(The Center Square) – A lawsuit in the Ramsey County Second Judicial Court claims Minnesota Department of Education employees “deleted large amounts of data and intentionally engaged in deceptive practices.”
The education agency sued nonprofit Feeding Our Future over a scheme from May 2020 through January 2022 in which three entities – ThinkTechAct Foundation, Empire Cuisine & Market and Empire Enterprises – collaborated to steal $250 million of Federal Child Nutrition Program money meant to feed hungry children and instead spent it on luxury cars, homes, and more.
In the lawsuit, FOF claims MDE violated federal and state law.
The lawsuit alleges education employees “intentionally mislabeled documents, misspelled words to prevent their conversations from being found through IT searches, and they intentionally refrained from documenting their decisions.”
MDE Director of Communications Kevin J. Burns told The Center Square that the agency doesn’t comment on pending litigation.
The lawsuit claims “MDE’s instant message system is replete with examples of MDE employees discussing deleting references to FOF in their documents, misspelling words, and using vague document titles and descriptions to hide the documents from FOF. For illustrative purposes, MDE admitted to removing references to FOF in some documents so they would not be detected in an IT search:”

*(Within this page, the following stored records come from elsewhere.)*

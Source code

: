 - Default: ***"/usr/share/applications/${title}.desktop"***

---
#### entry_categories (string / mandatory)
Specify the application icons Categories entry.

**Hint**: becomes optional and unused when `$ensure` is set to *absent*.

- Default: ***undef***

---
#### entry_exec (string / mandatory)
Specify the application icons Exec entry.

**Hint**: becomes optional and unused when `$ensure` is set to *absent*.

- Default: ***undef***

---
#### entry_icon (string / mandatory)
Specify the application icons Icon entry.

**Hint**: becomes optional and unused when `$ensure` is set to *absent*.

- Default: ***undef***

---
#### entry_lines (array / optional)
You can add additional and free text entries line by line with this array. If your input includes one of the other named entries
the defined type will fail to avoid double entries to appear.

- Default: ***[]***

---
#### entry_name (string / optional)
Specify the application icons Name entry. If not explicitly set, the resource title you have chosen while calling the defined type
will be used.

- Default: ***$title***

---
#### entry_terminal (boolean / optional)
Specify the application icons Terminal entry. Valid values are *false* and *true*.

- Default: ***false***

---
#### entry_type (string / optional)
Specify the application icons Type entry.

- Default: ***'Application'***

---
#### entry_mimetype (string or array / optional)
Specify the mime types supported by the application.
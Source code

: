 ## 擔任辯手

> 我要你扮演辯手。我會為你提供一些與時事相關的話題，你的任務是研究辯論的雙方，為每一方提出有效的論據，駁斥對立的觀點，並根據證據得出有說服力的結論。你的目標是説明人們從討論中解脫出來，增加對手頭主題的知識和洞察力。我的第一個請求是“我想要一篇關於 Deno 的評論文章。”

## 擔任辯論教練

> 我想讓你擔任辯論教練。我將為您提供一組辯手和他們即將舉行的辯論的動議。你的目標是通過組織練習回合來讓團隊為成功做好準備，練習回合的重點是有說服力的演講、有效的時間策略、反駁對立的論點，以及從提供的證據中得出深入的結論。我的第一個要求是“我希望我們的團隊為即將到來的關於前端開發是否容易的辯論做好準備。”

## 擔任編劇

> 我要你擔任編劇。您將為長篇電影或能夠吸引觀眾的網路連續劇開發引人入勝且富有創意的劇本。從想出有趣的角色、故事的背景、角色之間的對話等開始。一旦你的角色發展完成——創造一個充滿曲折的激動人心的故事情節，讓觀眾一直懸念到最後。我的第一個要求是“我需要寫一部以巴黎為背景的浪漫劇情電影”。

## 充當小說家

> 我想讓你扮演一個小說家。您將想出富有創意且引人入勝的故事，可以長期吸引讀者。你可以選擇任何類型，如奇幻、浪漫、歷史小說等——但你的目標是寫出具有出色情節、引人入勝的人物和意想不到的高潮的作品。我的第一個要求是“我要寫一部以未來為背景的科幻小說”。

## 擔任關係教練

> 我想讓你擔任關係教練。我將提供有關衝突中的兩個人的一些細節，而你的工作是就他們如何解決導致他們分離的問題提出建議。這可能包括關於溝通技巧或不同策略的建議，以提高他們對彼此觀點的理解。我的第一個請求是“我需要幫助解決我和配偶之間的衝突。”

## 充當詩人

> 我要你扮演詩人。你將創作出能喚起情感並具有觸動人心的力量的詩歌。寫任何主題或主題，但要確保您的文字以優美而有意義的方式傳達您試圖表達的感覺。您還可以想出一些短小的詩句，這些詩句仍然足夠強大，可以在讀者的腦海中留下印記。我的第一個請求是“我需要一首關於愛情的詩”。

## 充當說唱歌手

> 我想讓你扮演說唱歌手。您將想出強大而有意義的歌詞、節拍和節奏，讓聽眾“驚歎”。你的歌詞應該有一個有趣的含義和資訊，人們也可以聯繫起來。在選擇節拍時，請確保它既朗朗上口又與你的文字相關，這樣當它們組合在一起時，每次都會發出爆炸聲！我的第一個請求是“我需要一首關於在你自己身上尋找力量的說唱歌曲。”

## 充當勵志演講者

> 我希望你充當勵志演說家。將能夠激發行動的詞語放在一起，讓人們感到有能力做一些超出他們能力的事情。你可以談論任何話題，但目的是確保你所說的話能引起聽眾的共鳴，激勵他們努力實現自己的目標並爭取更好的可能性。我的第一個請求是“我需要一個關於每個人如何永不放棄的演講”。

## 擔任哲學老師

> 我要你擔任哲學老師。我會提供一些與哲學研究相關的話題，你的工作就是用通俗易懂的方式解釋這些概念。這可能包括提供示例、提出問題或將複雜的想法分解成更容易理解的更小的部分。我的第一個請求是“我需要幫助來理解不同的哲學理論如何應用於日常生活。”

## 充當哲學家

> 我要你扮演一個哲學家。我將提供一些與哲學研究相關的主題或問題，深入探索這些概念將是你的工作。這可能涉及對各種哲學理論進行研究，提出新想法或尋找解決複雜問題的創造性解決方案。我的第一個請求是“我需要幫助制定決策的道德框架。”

Defendant and FOF founder Aimee Bock said that MDE is solely responsible for detecting and preventing fraud.
“The federal food program vests sole responsibility for detecting and preventing fraud with MDE,” the lawsuit says. “MDE is a large governmental agency with vast resources including access to the Office of the Attorney General, the Office of Inspector General, and significant experience with risk management and fraud detection and prevention.”
Empire Cuisine & Market received $12 million of FCNP funds.
ThinkTechAct claimed to provide meals to about 160,666 children per day at 10 locations in June 2021. In all, FCNP funds composed more than 99% of total funds deposited into the company’s account
On Monday, The U.S. Attorney’s Office for the District of Minnesota today announced federal criminal charges against 10 additional defendants charged across two indictments with charges of conspiracy, wire fraud, money laundering, and bribery.
More than 27 people have been charged in connection to this scheme.